A year later, “I think he’s become a much more decisive runner, especially between the tackles,” Faragalli said.
“When we’re running our inside draws and zones and different schemes like that, he’s now getting 4, 5, 6 yards a pop, where last year he might have been [more likely to] stop at the line and bounce it out, or stop at the line and cut back. He’s just being much more decisive. There’s times to go for a home run, and there’s times to get 4 yards, and I think he’s really, really done great things in that regard.”
Jones said: “I watched film of my first year as a starter and then watched film from practice now, and I see a big difference. I would classify myself [in 2010] as a sort of a dancer. Last year I would get to the hole or see a defender and just try to dance around him. But now I’m taking the approach that sometimes you just gotta put your foot on the ground and get north and south.”
The coaching staff has seen other changes in Jones.
“He’s always been just a great worker and a physical player, but he’s starting to take some of the younger guys under his wing,” Faragalli said. “He’s starting to be a little bit more vocal in the huddle.
“He’s not afraid to get in somebody’s face if he doesn’t think they’re giving 100 percent. It doesn’t happen often, but every now and then. So he’s just becoming a little bit more of a leader. He’s always been a team guy.”
For most of his football career, Jones has been a winner, too. Oscar Smith went 10-2 in 2006, 12-1 in ’07 and 15-0 in ’08. That’s been the hardest part of college football for him: dealing with losing. The Wahoos finished 3-9 in 2009 and 4-8 last season.
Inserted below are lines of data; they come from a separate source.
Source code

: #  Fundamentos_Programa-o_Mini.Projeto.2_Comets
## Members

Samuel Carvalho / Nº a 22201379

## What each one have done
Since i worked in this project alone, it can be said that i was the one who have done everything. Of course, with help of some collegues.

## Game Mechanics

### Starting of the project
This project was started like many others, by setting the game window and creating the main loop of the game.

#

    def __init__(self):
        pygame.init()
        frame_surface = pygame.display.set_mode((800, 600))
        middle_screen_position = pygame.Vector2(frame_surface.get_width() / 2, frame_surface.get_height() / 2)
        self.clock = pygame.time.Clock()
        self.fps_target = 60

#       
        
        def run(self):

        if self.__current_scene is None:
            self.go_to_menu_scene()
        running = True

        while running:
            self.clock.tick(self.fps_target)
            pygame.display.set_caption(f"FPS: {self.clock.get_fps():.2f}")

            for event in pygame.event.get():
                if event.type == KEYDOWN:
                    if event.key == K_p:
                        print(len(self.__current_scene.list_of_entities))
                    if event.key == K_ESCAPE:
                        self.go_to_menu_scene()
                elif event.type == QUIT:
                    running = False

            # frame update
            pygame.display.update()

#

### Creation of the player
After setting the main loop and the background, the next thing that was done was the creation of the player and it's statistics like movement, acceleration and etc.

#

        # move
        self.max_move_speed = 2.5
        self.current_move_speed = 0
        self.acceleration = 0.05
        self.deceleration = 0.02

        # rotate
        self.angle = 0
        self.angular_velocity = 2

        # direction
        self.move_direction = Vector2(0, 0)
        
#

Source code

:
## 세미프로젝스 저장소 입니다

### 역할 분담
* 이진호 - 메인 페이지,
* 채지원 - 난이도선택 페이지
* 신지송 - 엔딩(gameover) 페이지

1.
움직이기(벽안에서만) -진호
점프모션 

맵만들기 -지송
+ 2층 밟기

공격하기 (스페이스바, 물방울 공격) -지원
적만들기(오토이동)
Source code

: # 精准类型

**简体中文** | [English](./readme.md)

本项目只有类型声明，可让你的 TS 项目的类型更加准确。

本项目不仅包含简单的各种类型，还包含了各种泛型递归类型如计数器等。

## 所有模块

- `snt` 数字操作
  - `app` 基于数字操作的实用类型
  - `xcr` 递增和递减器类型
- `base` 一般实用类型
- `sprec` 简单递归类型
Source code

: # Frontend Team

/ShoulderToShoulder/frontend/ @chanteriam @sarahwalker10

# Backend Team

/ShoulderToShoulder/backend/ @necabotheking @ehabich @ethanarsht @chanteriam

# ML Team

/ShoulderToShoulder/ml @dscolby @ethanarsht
“When I first got here, it was like a reality check,” Jones said. “My first year, we lost more games in one year than I did in my entire career in high school. I had to get it in my mind that it’s not going to be as easy as it was in high school. That just gave me an extra drive to come out here, to work hard, to get better and to get my team better.”
He’s tired of losing, and that’s why he pushes himself — and other Cavaliers — so hard on the field and in the weight room.
“I don’t know how much work I’ve put in this offseason,” Jones said, “not just me myself, but in making a bigger effort to actually get my teammates better. Because that’s what it’s all going to be about: not just how good I am, but how good we are as a whole.”